EXCERPTED RECORDS
____________________

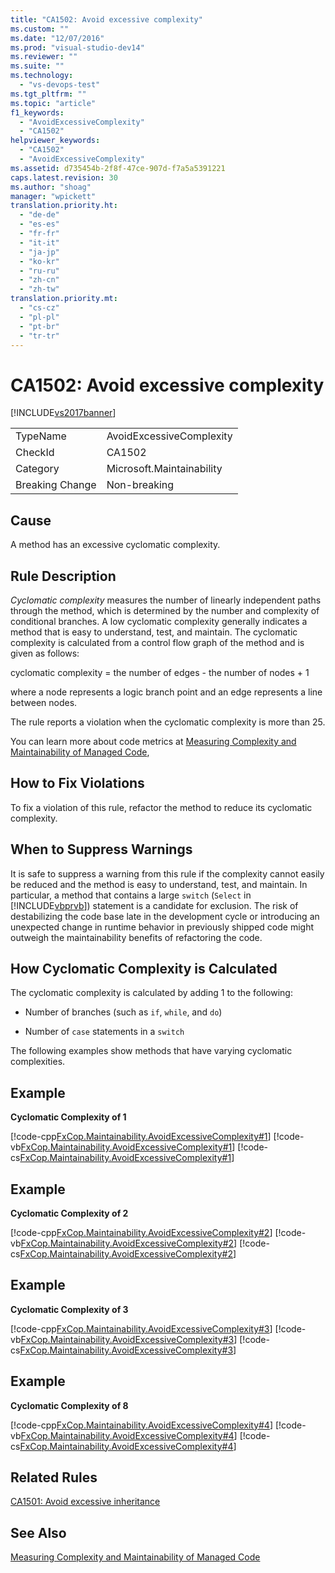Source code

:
 ```yaml
---
title: "CA1502: Avoid excessive complexity"
ms.custom: ""
ms.date: "12/07/2016"
ms.prod: "visual-studio-dev14"
ms.reviewer: ""
ms.suite: ""
ms.technology: 
  - "vs-devops-test"
ms.tgt_pltfrm: ""
ms.topic: "article"
f1_keywords: 
  - "AvoidExcessiveComplexity"
  - "CA1502"
helpviewer_keywords: 
  - "CA1502"
  - "AvoidExcessiveComplexity"
ms.assetid: d735454b-2f8f-47ce-907d-f7a5a5391221
caps.latest.revision: 30
ms.author: "shoag"
manager: "wpickett"
translation.priority.ht: 
  - "de-de"
  - "es-es"
  - "fr-fr"
  - "it-it"
  - "ja-jp"
  - "ko-kr"
  - "ru-ru"
  - "zh-cn"
  - "zh-tw"
translation.priority.mt: 
  - "cs-cz"
  - "pl-pl"
  - "pt-br"
  - "tr-tr"
---
```

# CA1502: Avoid excessive complexity
[!INCLUDE[vs2017banner](../code-quality/includes/vs2017banner.md)]

|||  
|-|-|  
|TypeName|AvoidExcessiveComplexity|  
|CheckId|CA1502|  
|Category|Microsoft.Maintainability|  
|Breaking Change|Non-breaking|  
  
## Cause  
 A method has an excessive cyclomatic complexity.  
  
## Rule Description  
 *Cyclomatic complexity* measures the number of linearly independent paths through the method, which is determined by the number and complexity of conditional branches. A low cyclomatic complexity generally indicates a method that is easy to understand, test, and maintain. The cyclomatic complexity is calculated from a control flow graph of the method and is given as follows:  
  
 cyclomatic complexity = the number of edges - the number of nodes + 1  
  
 where a node represents a logic branch point and an edge represents a line between nodes.  
  
 The rule reports a violation when the cyclomatic complexity is more than 25.  
  
 You can learn more about code metrics at [Measuring Complexity and Maintainability of Managed Code](../code-quality/measuring-complexity-and-maintainability-of-managed-code.md),  
  
## How to Fix Violations  
 To fix a violation of this rule, refactor the method to reduce its cyclomatic complexity.  
  
## When to Suppress Warnings  
 It is safe to suppress a warning from this rule if the complexity cannot easily be reduced and the method is easy to understand, test, and maintain. In particular, a method that contains a large `switch` (`Select` in [!INCLUDE[vbprvb](../code-quality/includes/vbprvb_md.md)]) statement is a candidate for exclusion. The risk of destabilizing the code base late in the development cycle or introducing an unexpected change in runtime behavior in previously shipped code might outweigh the maintainability benefits of refactoring the code.  
  
## How Cyclomatic Complexity is Calculated  
 The cyclomatic complexity is calculated by adding 1 to the following:  
  
-   Number of branches (such as `if`, `while`, and `do`)  
  
-   Number of `case` statements in a `switch`  
  
 The following examples show methods that have varying cyclomatic complexities.  
  
## Example  
 **Cyclomatic Complexity of 1**  
  
 [!code-cpp[FxCop.Maintainability.AvoidExcessiveComplexity#1](../code-quality/codesnippet/CPP/ca1502--avoid-excessive-complexity_1.cpp)]
 [!code-vb[FxCop.Maintainability.AvoidExcessiveComplexity#1](../code-quality/codesnippet/VisualBasic/ca1502--avoid-excessive-complexity_1.vb)]
 [!code-cs[FxCop.Maintainability.AvoidExcessiveComplexity#1](../code-quality/codesnippet/CSharp/ca1502--avoid-excessive-complexity_1.cs)]  
  
## Example  
 **Cyclomatic Complexity of 2**  
  
 [!code-cpp[FxCop.Maintainability.AvoidExcessiveComplexity#2](../code-quality/codesnippet/CPP/ca1502--avoid-excessive-complexity_2.cpp)]
 [!code-vb[FxCop.Maintainability.AvoidExcessiveComplexity#2](../code-quality/codesnippet/VisualBasic/ca1502--avoid-excessive-complexity_2.vb)]
 [!code-cs[FxCop.Maintainability.AvoidExcessiveComplexity#2](../code-quality/codesnippet/CSharp/ca1502--avoid-excessive-complexity_2.cs)]  
  
## Example  
 **Cyclomatic Complexity of 3**  
  
 [!code-cpp[FxCop.Maintainability.AvoidExcessiveComplexity#3](../code-quality/codesnippet/CPP/ca1502--avoid-excessive-complexity_3.cpp)]
 [!code-vb[FxCop.Maintainability.AvoidExcessiveComplexity#3](../code-quality/codesnippet/VisualBasic/ca1502--avoid-excessive-complexity_3.vb)]
 [!code-cs[FxCop.Maintainability.AvoidExcessiveComplexity#3](../code-quality/codesnippet/CSharp/ca1502--avoid-excessive-complexity_3.cs)]  
  
## Example  
 **Cyclomatic Complexity of 8**  
  
 [!code-cpp[FxCop.Maintainability.AvoidExcessiveComplexity#4](../code-quality/codesnippet/CPP/ca1502--avoid-excessive-complexity_4.cpp)]
 [!code-vb[FxCop.Maintainability.AvoidExcessiveComplexity#4](../code-quality/codesnippet/VisualBasic/ca1502--avoid-excessive-complexity_4.vb)]
 [!code-cs[FxCop.Maintainability.AvoidExcessiveComplexity#4](../code-quality/codesnippet/CSharp/ca1502--avoid-excessive-complexity_4.cs)]  
  
## Related Rules  
 [CA1501: Avoid excessive inheritance](../code-quality/ca1501--avoid-excessive-inheritance.md)  
  
## See Also  
 [Measuring Complexity and Maintainability of Managed Code](../code-quality/measuring-complexity-and-maintainability-of-managed-code.md)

____________________

ASSIGNED TASK
Your answer should reproduce each line of the listing that holds the word "Measuring".

TASK RESULT
 You can learn more about code metrics at [Measuring Complexity and Maintainability of Managed Code](../code-quality/measuring-complexity-and-maintainability-of-managed-code.md),  
 [Measuring Complexity and Maintainability of Managed Code](../code-quality/measuring-complexity-and-maintainability-of-managed-code.md)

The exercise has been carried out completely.